**Information provided**

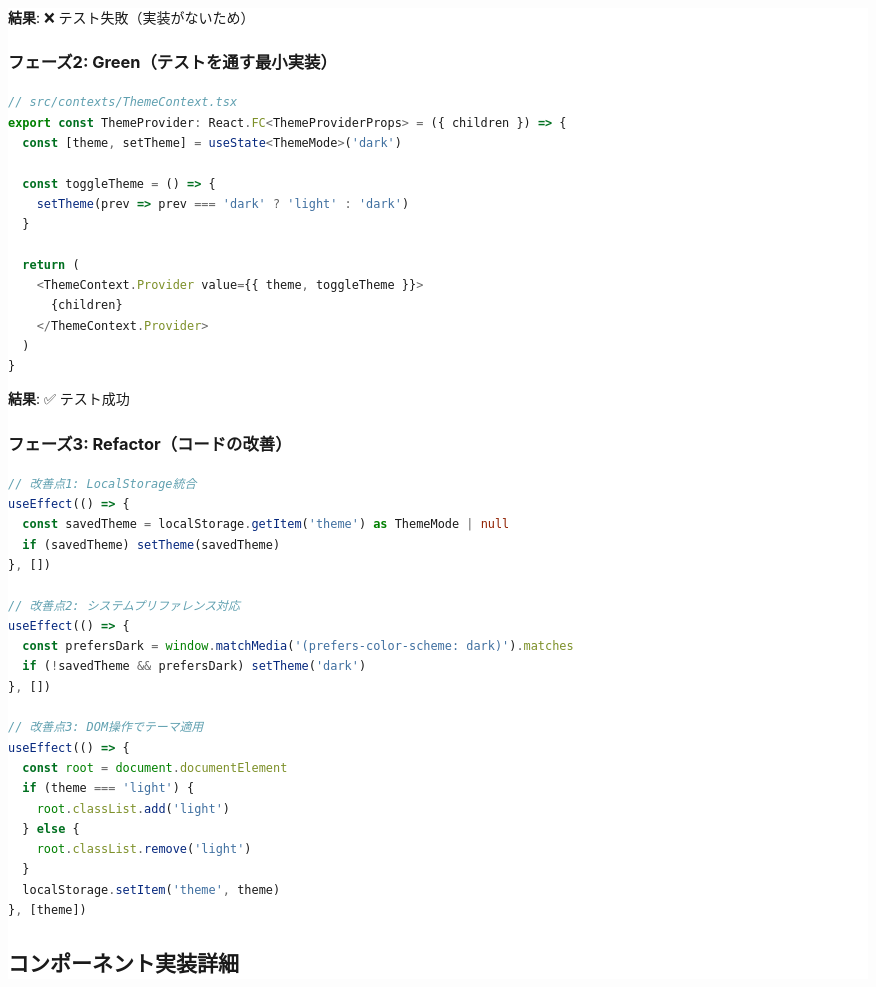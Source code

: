 **結果**: ❌ テスト失敗（実装がないため）

### フェーズ2: Green（テストを通す最小実装）

```typescript
// src/contexts/ThemeContext.tsx
export const ThemeProvider: React.FC<ThemeProviderProps> = ({ children }) => {
  const [theme, setTheme] = useState<ThemeMode>('dark')
  
  const toggleTheme = () => {
    setTheme(prev => prev === 'dark' ? 'light' : 'dark')
  }

  return (
    <ThemeContext.Provider value={{ theme, toggleTheme }}>
      {children}
    </ThemeContext.Provider>
  )
}
```

**結果**: ✅ テスト成功

### フェーズ3: Refactor（コードの改善）

```typescript
// 改善点1: LocalStorage統合
useEffect(() => {
  const savedTheme = localStorage.getItem('theme') as ThemeMode | null
  if (savedTheme) setTheme(savedTheme)
}, [])

// 改善点2: システムプリファレンス対応
useEffect(() => {
  const prefersDark = window.matchMedia('(prefers-color-scheme: dark)').matches
  if (!savedTheme && prefersDark) setTheme('dark')
}, [])

// 改善点3: DOM操作でテーマ適用
useEffect(() => {
  const root = document.documentElement
  if (theme === 'light') {
    root.classList.add('light')
  } else {
    root.classList.remove('light')
  }
  localStorage.setItem('theme', theme)
}, [theme])
```

## コンポーネント実装詳細
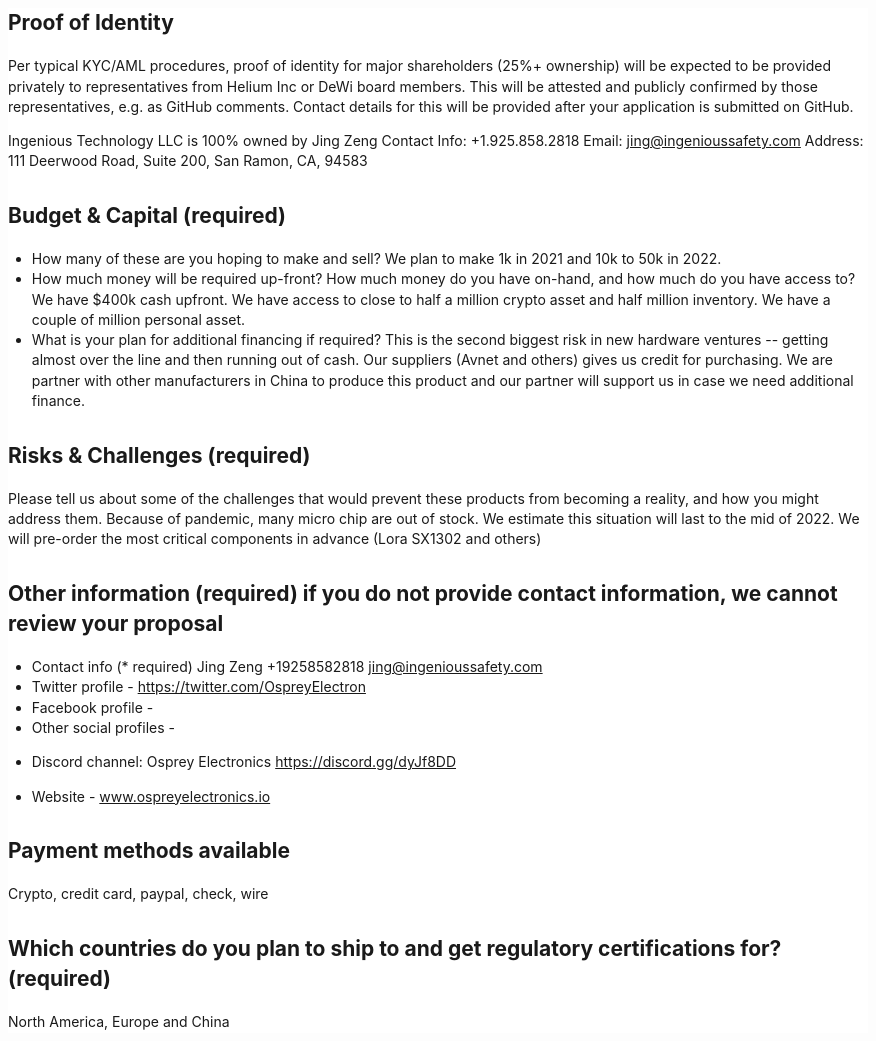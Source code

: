 ## Proof of Identity
Per typical KYC/AML procedures, proof of identity for major shareholders (25%+ ownership) will be expected to be provided privately to representatives from Helium Inc or DeWi board members. This will be attested and publicly confirmed by those representatives, e.g. as GitHub comments.
Contact details for this will be provided after your application is submitted on GitHub. 

Ingenious Technology LLC is 100% owned by Jing Zeng
Contact Info: +1.925.858.2818
Email: jing@ingenioussafety.com
Address: 111 Deerwood Road, Suite 200, San Ramon, CA, 94583

## Budget & Capital (required)
* How many of these are you hoping to make and sell? 
We plan to make 1k in 2021 and 10k to 50k in 2022.
* How much money will be required up-front? How much money do you have on-hand, and how much do you have access to? 
We have $400k cash upfront. We have access to close to half a million crypto asset and half million inventory. We have a couple of million personal asset.
* What is your plan for additional financing if required? This is the second biggest risk in new hardware ventures -- getting almost over the line and then running out of cash. 
Our suppliers (Avnet and others) gives us credit for purchasing. We are partner with other manufacturers in China to produce this product and our partner will support us in case we need additional finance.
## Risks & Challenges (required)
Please tell us about some of the challenges that would prevent these products from becoming a reality, and how you might address them.
Because of pandemic, many micro chip are out of stock. We estimate this situation will last to the mid of 2022.
We will pre-order the most critical components in advance (Lora SX1302 and others)

## Other information (required) if you do not provide contact information, we cannot review your proposal
* Contact info (* required)
Jing Zeng
+19258582818
jing@ingenioussafety.com
* Twitter profile - https://twitter.com/OspreyElectron
* Facebook profile -
* Other social profiles -
- Discord channel: Osprey Electronics https://discord.gg/dyJf8DD
* Website - www.ospreyelectronics.io

## Payment methods available 
Crypto, credit card, paypal, check, wire
## Which countries do you plan to ship to and get regulatory certifications for? (required)
North America, Europe and China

**Exercise brief**
What lines of the material contain "light"? Show them.

**Result for this exercise**
    setTheme(prev => prev === 'dark' ? 'light' : 'dark')
  if (theme === 'light') {
    root.classList.add('light')
    root.classList.remove('light')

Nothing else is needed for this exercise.